Le pouvoir d'achat des Français a diminué de 1,5 % au premier trimestre. Or, comme à chaque fois, les mesures que vous proposez ne sont que des coups de pouce ponctuels au pouvoir d'achat, à l'image du chèque énergie et de l'indemnité inflation. Ce ne sont pas des dispositions permettant d'améliorer structurellement le partage des richesses.
Avec ce plan d'urgence sociale, 55 milliards d'euros environ sont mis sur la table. Je regrette que, plutôt que de continuer à appauvrir l'État en diminuant de 10 milliards les impôts de production, on n'en ait pas profité pour récupérer de l'argent, notamment auprès de tous ceux qui ont largement profité de la crise.
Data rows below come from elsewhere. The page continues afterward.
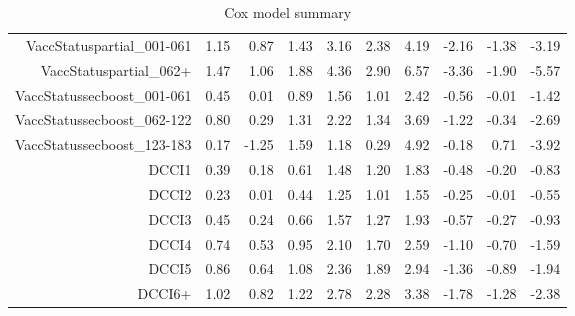 \begin{table}[ht]
\begin{tabular}{rrrrrrrrrr}
  VaccStatuspartial\_001-061 & 1.15 & 0.87 & 1.43 & 3.16 & 2.38 & 4.19 & -2.16 & -1.38 & -3.19 \\ 
  VaccStatuspartial\_062+ & 1.47 & 1.06 & 1.88 & 4.36 & 2.90 & 6.57 & -3.36 & -1.90 & -5.57 \\ 
  VaccStatussecboost\_001-061 & 0.45 & 0.01 & 0.89 & 1.56 & 1.01 & 2.42 & -0.56 & -0.01 & -1.42 \\ 
  VaccStatussecboost\_062-122 & 0.80 & 0.29 & 1.31 & 2.22 & 1.34 & 3.69 & -1.22 & -0.34 & -2.69 \\ 
  VaccStatussecboost\_123-183 & 0.17 & -1.25 & 1.59 & 1.18 & 0.29 & 4.92 & -0.18 & 0.71 & -3.92 \\ 
  DCCI1 & 0.39 & 0.18 & 0.61 & 1.48 & 1.20 & 1.83 & -0.48 & -0.20 & -0.83 \\ 
  DCCI2 & 0.23 & 0.01 & 0.44 & 1.25 & 1.01 & 1.55 & -0.25 & -0.01 & -0.55 \\ 
  DCCI3 & 0.45 & 0.24 & 0.66 & 1.57 & 1.27 & 1.93 & -0.57 & -0.27 & -0.93 \\ 
  DCCI4 & 0.74 & 0.53 & 0.95 & 2.10 & 1.70 & 2.59 & -1.10 & -0.70 & -1.59 \\ 
  DCCI5 & 0.86 & 0.64 & 1.08 & 2.36 & 1.89 & 2.94 & -1.36 & -0.89 & -1.94 \\ 
  DCCI6+ & 1.02 & 0.82 & 1.22 & 2.78 & 2.28 & 3.38 & -1.78 & -1.28 & -2.38 \\ 
   \hline
\end{tabular}
\caption{Cox model summary} 
\end{table}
Vous le savez aussi bien que moi : alors que tous les groupes du CAC40 ont reçu des aides publiques en 2021, les deux tiers d'entre eux ont battu des records en matière de profits et leurs actionnaires vont recevoir sous forme de dividendes et de rachats d'actions plus de 80 milliards d'euros au titre de l'année 2021. Il y aurait donc eu matière à créer une taxe pérenne – c'est ce que nous souhaitions – ou, à tout le moins, exceptionnelle.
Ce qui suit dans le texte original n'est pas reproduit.